▸ **Exercise**:
Which lines below contain the word "been"? Copy each one.

▸ **Records supplied**:
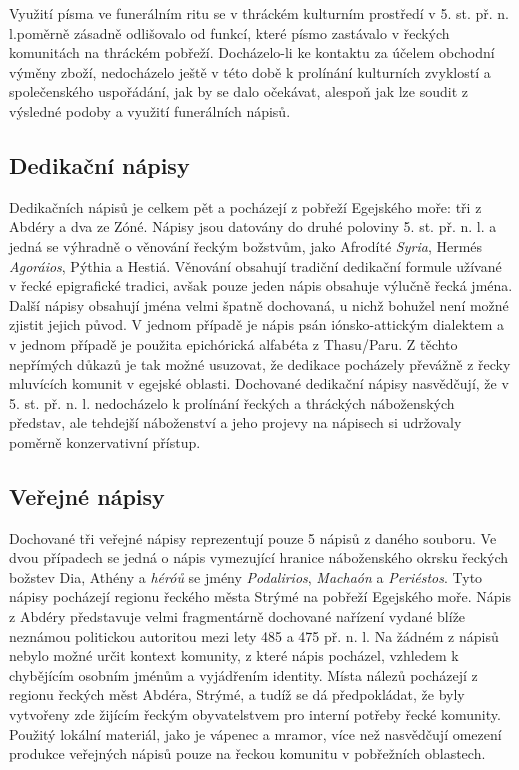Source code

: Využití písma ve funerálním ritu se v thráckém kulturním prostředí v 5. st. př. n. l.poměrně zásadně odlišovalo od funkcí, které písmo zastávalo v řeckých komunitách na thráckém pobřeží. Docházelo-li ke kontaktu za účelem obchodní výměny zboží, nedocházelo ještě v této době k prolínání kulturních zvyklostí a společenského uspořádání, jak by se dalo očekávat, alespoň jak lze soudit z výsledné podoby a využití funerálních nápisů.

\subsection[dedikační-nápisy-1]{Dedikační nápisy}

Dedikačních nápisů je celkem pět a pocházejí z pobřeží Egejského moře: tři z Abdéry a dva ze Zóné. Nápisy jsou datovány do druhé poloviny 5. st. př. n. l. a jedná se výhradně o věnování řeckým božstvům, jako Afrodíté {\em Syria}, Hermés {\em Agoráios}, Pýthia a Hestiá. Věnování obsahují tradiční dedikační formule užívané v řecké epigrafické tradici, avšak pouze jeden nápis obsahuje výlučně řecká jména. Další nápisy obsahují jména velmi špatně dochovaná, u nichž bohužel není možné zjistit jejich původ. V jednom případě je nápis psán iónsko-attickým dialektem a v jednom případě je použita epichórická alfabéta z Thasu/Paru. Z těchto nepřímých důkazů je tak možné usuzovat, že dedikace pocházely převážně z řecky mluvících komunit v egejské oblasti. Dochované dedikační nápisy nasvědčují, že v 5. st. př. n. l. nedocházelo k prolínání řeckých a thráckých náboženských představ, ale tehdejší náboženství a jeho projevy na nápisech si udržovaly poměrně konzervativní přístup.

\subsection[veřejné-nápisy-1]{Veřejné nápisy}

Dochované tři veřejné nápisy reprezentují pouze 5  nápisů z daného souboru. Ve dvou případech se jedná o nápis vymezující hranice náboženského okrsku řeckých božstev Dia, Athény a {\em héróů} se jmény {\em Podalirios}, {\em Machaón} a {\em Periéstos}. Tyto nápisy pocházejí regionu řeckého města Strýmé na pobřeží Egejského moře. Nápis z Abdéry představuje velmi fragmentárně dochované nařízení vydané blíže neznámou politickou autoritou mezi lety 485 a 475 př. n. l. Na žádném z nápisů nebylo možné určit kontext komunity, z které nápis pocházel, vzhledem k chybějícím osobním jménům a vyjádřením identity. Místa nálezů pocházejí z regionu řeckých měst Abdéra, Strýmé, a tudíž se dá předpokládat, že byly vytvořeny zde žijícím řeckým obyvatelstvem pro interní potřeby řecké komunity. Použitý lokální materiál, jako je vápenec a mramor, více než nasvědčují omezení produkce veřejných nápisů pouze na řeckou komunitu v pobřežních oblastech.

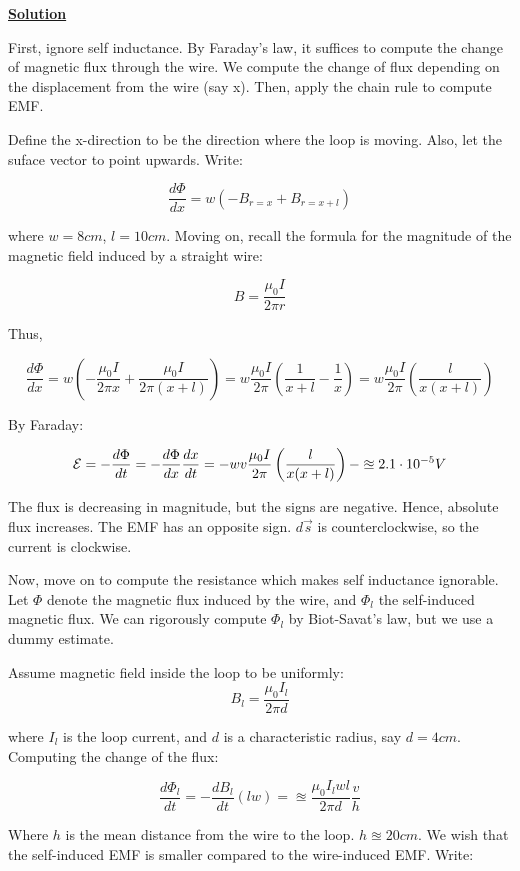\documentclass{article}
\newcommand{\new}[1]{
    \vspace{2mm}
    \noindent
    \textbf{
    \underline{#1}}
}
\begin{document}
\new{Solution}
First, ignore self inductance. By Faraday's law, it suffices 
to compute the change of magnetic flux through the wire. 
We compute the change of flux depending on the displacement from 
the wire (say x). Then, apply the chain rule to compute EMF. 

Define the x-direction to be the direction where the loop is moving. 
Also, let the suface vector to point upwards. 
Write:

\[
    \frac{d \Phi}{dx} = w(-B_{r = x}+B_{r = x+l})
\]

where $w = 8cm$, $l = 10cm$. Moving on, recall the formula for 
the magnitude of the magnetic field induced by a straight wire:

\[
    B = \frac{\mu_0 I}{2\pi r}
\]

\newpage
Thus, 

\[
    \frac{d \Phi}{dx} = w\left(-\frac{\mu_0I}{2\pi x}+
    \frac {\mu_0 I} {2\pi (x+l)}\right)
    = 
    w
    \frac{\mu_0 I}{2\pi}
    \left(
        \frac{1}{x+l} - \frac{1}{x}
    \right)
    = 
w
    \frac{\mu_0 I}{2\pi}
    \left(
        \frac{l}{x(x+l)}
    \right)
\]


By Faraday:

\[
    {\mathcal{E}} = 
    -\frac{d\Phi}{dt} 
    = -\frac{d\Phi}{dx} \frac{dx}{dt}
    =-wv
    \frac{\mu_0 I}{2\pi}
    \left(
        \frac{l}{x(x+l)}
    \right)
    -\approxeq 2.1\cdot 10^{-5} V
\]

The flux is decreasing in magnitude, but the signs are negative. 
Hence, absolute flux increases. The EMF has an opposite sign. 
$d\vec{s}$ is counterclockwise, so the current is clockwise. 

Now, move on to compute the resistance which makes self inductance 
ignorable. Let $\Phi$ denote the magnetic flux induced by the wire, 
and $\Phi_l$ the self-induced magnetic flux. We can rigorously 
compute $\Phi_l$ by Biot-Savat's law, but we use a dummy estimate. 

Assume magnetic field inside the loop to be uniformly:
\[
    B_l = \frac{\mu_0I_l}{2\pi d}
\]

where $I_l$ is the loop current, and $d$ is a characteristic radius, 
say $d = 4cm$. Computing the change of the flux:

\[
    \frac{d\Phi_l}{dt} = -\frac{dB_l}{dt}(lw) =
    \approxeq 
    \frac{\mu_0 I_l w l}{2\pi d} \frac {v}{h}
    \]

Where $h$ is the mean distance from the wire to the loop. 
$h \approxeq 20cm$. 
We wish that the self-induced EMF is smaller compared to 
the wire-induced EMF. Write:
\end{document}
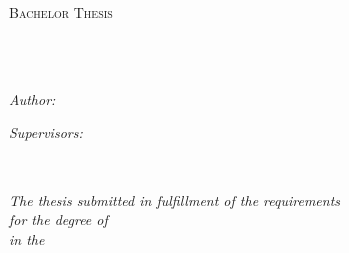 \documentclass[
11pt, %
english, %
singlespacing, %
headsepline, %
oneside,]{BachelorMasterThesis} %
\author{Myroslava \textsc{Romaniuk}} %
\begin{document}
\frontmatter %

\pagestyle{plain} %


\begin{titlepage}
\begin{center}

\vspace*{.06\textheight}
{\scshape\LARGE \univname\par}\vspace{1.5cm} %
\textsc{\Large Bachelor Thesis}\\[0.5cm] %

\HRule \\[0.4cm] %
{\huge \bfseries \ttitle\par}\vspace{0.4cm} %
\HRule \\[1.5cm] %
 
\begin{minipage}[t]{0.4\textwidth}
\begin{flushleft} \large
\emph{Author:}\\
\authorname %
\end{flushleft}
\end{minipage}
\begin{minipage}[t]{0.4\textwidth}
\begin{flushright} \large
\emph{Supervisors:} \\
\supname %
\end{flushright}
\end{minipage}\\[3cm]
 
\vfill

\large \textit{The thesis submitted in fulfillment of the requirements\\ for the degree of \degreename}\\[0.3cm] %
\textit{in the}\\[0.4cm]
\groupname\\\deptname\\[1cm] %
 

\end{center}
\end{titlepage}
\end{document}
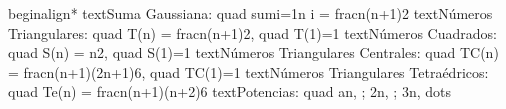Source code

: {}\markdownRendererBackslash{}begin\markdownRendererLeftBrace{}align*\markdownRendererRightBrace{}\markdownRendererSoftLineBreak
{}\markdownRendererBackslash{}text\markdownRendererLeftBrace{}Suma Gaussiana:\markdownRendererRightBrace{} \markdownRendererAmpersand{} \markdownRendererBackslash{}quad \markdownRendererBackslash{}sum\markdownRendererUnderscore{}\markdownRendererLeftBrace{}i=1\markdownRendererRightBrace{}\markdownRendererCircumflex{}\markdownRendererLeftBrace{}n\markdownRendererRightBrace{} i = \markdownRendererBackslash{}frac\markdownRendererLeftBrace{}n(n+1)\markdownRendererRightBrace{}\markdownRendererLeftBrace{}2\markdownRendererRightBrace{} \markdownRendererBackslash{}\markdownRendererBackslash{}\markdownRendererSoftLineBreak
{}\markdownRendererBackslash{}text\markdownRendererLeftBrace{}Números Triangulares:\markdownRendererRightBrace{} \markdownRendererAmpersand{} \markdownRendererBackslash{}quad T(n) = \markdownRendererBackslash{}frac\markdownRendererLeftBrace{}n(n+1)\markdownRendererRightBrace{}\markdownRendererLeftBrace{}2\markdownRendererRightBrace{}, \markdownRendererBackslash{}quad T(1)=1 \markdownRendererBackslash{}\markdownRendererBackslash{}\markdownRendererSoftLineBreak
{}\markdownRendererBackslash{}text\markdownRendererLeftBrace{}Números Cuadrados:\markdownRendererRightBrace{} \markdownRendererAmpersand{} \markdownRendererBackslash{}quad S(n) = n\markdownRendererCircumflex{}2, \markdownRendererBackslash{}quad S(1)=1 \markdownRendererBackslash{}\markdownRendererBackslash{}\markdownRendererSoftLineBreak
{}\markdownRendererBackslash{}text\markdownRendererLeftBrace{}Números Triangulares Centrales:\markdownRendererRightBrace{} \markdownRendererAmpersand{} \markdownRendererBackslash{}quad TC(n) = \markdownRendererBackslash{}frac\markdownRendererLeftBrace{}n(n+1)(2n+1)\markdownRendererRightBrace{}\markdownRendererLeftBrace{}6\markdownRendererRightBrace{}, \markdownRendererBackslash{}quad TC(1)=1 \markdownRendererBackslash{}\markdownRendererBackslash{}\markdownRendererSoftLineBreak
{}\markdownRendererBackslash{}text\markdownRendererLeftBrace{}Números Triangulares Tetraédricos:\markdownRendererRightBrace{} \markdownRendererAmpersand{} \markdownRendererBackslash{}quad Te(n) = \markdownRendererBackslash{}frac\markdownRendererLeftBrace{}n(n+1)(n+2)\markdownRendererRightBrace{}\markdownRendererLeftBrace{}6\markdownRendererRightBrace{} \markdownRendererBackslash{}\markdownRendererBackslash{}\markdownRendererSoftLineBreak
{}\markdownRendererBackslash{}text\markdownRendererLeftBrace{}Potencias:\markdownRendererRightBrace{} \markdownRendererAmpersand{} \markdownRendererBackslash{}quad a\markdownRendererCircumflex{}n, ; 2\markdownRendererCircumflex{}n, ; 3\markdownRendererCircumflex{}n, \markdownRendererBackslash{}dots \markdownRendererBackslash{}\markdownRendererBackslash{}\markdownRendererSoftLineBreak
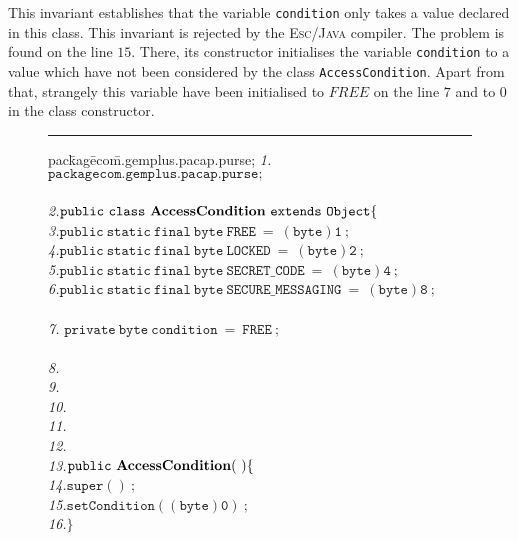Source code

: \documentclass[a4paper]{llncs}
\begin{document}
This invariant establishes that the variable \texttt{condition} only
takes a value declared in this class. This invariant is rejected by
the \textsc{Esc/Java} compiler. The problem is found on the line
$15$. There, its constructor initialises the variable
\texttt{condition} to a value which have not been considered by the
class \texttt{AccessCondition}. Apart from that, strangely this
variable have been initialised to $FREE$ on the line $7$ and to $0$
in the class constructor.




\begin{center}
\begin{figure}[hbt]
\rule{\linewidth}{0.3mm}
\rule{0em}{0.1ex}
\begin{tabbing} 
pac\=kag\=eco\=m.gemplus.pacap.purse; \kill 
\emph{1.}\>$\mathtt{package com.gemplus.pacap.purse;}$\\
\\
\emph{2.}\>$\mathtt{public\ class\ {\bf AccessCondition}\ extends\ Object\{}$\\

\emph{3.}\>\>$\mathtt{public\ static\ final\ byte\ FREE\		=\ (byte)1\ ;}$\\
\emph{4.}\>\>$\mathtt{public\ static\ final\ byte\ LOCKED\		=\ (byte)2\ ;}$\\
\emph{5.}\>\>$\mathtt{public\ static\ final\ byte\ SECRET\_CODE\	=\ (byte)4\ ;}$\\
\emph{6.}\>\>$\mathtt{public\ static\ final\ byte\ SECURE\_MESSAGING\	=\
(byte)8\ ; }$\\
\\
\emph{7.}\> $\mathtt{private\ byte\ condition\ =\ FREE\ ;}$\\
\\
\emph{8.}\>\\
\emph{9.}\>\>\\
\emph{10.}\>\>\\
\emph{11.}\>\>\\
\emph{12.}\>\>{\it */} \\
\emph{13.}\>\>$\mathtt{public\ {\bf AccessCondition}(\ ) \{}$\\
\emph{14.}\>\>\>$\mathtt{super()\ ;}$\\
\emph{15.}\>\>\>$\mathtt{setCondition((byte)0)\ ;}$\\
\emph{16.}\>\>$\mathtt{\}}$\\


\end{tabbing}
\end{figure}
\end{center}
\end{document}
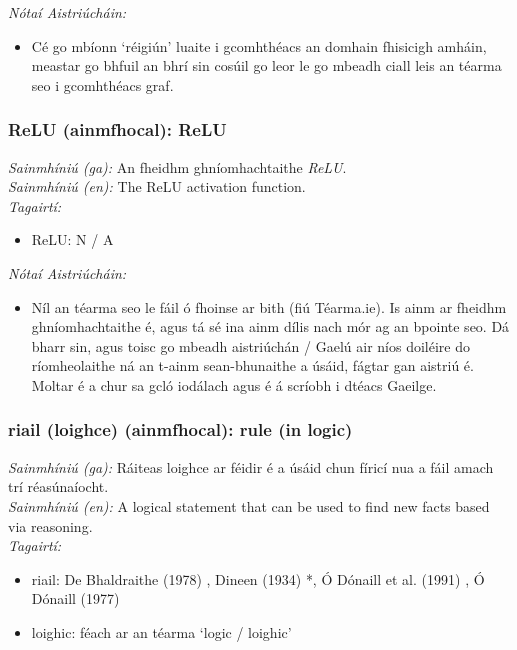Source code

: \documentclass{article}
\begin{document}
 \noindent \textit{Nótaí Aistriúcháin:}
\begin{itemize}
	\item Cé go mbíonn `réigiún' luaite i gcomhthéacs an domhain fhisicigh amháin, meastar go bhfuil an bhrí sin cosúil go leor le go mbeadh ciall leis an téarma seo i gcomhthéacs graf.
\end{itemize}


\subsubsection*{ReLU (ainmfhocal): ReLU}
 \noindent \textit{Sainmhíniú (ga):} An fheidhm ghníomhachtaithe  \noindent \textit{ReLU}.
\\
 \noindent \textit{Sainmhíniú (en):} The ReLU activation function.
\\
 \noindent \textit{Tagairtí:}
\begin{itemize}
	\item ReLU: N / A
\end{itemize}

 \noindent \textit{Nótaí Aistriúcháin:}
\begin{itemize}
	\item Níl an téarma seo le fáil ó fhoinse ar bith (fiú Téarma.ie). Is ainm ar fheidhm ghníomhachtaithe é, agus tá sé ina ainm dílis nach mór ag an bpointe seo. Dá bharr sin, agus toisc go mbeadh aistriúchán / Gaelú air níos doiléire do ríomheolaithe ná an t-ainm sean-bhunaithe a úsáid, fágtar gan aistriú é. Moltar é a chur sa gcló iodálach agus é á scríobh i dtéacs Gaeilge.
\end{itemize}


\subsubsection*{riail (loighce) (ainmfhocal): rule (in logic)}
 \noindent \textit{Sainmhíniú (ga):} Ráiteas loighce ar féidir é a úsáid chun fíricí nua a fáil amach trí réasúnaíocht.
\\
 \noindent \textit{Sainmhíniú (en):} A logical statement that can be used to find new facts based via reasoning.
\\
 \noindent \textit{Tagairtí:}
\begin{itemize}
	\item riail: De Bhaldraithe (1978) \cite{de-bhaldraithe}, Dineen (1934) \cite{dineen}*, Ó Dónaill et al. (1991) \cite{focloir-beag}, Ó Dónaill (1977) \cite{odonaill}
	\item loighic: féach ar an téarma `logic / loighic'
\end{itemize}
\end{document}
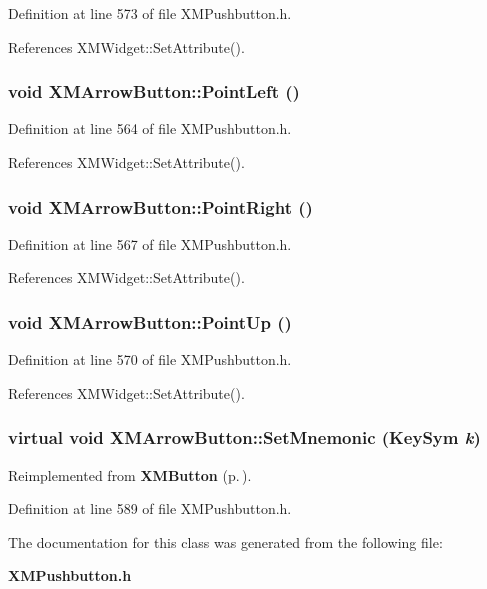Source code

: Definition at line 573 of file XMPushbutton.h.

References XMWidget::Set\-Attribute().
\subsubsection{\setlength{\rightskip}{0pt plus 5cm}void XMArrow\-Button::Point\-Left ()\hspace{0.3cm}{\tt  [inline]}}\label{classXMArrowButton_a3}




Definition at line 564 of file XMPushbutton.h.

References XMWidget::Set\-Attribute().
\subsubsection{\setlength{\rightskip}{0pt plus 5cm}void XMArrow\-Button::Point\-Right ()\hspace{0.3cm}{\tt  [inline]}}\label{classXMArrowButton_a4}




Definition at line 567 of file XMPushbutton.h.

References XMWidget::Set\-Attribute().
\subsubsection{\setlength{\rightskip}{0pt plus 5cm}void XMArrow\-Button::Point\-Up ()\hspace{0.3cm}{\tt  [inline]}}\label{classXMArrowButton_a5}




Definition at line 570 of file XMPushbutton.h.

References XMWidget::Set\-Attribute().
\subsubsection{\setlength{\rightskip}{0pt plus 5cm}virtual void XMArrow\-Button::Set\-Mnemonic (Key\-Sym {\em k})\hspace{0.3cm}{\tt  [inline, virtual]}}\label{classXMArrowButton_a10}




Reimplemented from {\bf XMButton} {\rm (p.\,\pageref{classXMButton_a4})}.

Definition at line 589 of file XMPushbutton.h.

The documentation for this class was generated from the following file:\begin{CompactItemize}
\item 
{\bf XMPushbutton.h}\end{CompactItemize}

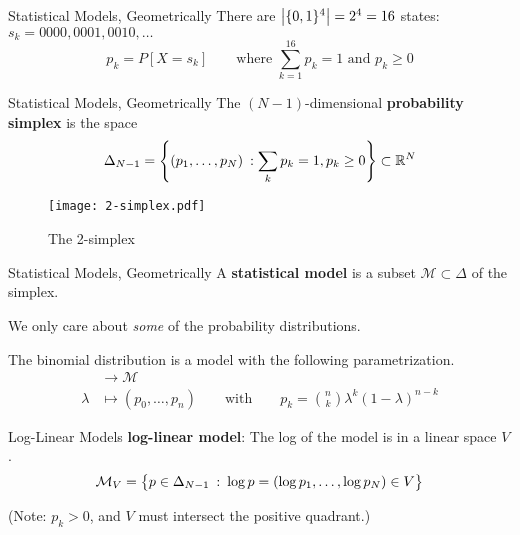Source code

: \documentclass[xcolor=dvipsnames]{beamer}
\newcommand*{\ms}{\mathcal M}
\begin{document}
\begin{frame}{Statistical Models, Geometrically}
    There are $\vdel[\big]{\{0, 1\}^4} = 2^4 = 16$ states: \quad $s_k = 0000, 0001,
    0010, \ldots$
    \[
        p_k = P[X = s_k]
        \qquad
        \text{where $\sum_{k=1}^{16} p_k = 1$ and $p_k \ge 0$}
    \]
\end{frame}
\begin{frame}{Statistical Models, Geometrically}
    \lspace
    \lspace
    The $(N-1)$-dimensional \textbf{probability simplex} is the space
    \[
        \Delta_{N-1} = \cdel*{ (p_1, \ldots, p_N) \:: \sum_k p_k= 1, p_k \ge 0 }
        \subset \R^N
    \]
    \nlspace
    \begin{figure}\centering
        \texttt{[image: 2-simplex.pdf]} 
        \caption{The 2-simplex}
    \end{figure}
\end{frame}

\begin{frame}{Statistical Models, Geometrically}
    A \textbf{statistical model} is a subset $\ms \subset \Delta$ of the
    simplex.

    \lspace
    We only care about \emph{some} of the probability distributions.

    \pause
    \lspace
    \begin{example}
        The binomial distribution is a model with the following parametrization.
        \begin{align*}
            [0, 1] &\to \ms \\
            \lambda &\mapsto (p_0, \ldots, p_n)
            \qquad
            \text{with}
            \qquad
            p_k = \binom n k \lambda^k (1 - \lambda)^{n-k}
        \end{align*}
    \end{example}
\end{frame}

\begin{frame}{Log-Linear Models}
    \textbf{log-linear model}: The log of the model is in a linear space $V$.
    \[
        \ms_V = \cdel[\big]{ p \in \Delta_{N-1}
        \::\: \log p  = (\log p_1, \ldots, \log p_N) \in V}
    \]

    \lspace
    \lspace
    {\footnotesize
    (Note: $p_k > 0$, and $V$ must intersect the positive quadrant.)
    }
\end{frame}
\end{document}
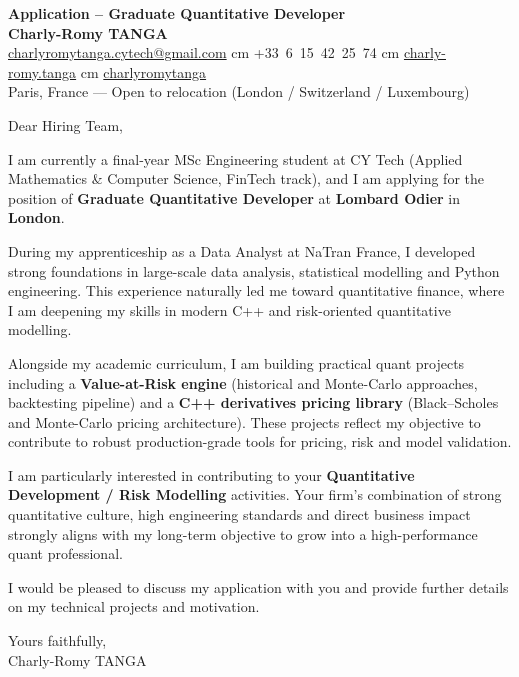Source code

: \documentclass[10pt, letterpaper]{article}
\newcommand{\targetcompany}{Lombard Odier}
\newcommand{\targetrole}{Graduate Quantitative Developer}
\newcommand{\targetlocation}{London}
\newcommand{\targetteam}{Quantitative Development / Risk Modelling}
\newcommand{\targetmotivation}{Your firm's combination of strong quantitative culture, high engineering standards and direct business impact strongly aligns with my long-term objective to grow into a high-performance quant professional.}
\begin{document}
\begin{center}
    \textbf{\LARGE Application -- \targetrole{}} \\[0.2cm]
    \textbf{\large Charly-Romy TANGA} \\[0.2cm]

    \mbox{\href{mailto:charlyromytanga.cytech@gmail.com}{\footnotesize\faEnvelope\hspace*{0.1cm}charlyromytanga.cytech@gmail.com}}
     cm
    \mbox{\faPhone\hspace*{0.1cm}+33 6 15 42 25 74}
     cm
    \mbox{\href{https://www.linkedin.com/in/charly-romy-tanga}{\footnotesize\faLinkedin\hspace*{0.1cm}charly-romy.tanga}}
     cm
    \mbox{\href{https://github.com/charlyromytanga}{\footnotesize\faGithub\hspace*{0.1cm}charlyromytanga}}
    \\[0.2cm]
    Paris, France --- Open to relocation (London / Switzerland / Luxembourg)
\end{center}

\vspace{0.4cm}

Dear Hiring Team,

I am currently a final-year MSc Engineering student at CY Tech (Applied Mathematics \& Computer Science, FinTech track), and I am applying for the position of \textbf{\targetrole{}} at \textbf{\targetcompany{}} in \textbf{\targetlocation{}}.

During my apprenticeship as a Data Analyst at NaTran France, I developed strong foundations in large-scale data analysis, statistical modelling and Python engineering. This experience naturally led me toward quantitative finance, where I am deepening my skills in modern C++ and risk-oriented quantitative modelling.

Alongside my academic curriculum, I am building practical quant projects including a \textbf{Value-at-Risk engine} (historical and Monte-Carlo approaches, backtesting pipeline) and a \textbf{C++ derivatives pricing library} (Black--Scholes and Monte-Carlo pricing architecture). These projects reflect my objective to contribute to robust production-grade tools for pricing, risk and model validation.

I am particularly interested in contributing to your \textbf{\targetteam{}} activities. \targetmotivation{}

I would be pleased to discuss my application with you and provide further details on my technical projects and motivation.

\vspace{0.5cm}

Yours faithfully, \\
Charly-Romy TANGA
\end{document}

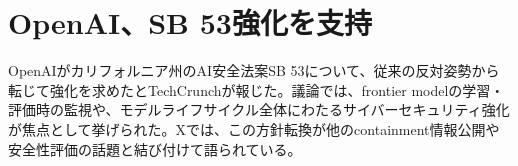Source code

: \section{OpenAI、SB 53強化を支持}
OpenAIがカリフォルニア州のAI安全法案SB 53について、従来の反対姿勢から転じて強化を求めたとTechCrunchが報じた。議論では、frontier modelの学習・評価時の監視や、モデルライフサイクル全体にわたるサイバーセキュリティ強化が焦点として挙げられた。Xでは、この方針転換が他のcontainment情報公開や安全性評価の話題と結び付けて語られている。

▸ **Answer for this exercise**:
\texttt{condition} to a value which have not been considered by the
variable have been initialised to $FREE$ on the line $7$ and to $0$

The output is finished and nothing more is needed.